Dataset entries
■ ■ ■ ■
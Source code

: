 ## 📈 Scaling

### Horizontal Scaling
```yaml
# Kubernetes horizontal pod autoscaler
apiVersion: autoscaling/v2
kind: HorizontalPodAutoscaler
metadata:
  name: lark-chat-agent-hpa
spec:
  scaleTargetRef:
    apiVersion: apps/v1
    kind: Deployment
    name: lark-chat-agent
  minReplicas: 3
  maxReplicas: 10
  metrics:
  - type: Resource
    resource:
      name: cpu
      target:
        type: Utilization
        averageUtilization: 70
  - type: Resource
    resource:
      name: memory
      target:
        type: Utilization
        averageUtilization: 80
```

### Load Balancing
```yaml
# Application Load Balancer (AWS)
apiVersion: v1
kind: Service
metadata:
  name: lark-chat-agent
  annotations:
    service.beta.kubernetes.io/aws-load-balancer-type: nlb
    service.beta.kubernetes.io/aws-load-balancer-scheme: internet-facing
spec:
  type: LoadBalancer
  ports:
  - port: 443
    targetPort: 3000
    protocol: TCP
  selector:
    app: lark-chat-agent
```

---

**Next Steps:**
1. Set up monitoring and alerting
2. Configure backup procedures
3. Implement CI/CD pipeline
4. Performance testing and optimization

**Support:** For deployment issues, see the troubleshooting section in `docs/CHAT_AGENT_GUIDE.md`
■ ■ ■ ■
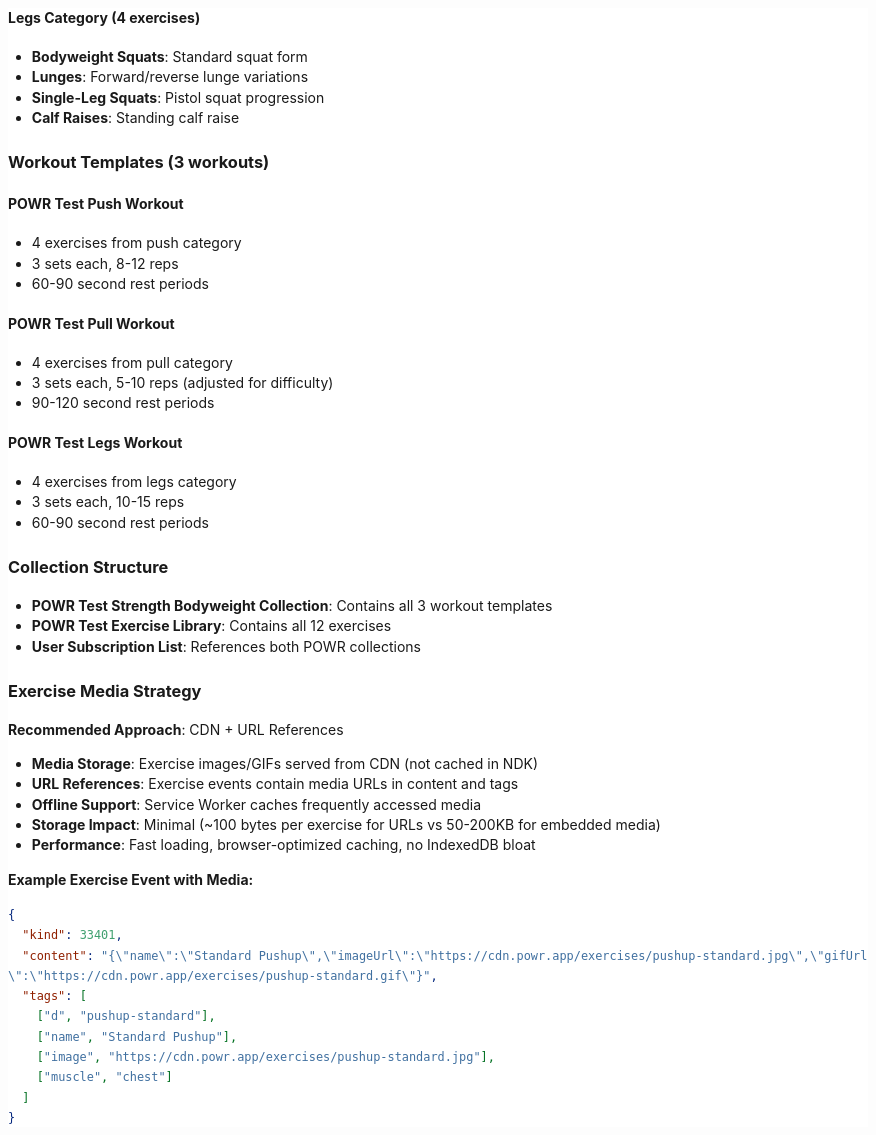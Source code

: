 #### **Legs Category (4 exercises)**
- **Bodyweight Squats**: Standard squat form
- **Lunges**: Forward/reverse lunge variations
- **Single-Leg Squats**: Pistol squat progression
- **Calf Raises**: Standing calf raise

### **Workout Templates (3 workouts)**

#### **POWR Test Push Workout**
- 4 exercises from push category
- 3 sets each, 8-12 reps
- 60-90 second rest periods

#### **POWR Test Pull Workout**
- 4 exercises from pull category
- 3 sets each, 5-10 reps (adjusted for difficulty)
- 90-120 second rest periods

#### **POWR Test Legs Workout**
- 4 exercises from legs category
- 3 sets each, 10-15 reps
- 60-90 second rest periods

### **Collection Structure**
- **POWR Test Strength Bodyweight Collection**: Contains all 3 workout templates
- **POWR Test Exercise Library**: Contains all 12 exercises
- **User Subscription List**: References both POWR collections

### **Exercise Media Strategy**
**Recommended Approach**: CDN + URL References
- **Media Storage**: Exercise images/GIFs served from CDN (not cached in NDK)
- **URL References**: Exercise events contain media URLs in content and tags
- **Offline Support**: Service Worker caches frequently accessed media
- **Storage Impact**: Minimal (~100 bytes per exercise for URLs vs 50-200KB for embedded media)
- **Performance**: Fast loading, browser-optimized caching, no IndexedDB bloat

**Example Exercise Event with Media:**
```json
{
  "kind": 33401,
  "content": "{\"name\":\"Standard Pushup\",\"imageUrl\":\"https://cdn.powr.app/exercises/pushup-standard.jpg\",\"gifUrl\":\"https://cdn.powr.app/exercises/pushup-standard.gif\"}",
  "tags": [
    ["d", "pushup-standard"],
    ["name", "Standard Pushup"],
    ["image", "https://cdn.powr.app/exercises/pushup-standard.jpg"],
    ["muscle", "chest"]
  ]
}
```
■ ■ ■ ■
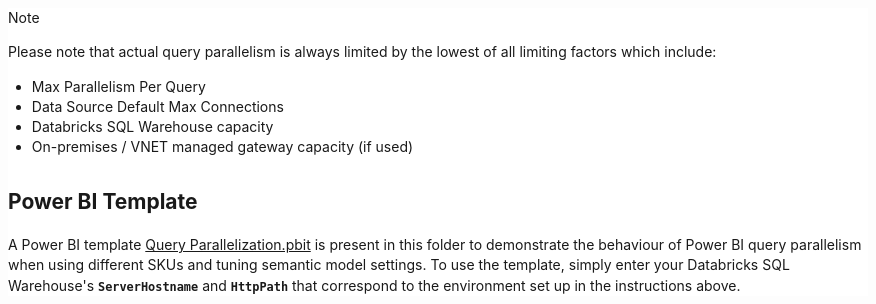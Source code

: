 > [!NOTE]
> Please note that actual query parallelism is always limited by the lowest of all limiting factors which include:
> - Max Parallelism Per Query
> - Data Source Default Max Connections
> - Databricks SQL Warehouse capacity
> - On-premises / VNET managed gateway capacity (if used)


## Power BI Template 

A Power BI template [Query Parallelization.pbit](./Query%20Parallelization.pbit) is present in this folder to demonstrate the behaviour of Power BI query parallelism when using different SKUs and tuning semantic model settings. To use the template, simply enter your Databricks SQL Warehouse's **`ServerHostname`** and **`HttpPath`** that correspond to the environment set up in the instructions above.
■ ■ ■ ■
● **WORK INSTRUCTION**
Pull out all lines containing the word "sets" from the entries above.

● **TASK RESULT**
- 3 sets each, 8-12 reps
- 3 sets each, 5-10 reps (adjusted for difficulty)
- 3 sets each, 10-15 reps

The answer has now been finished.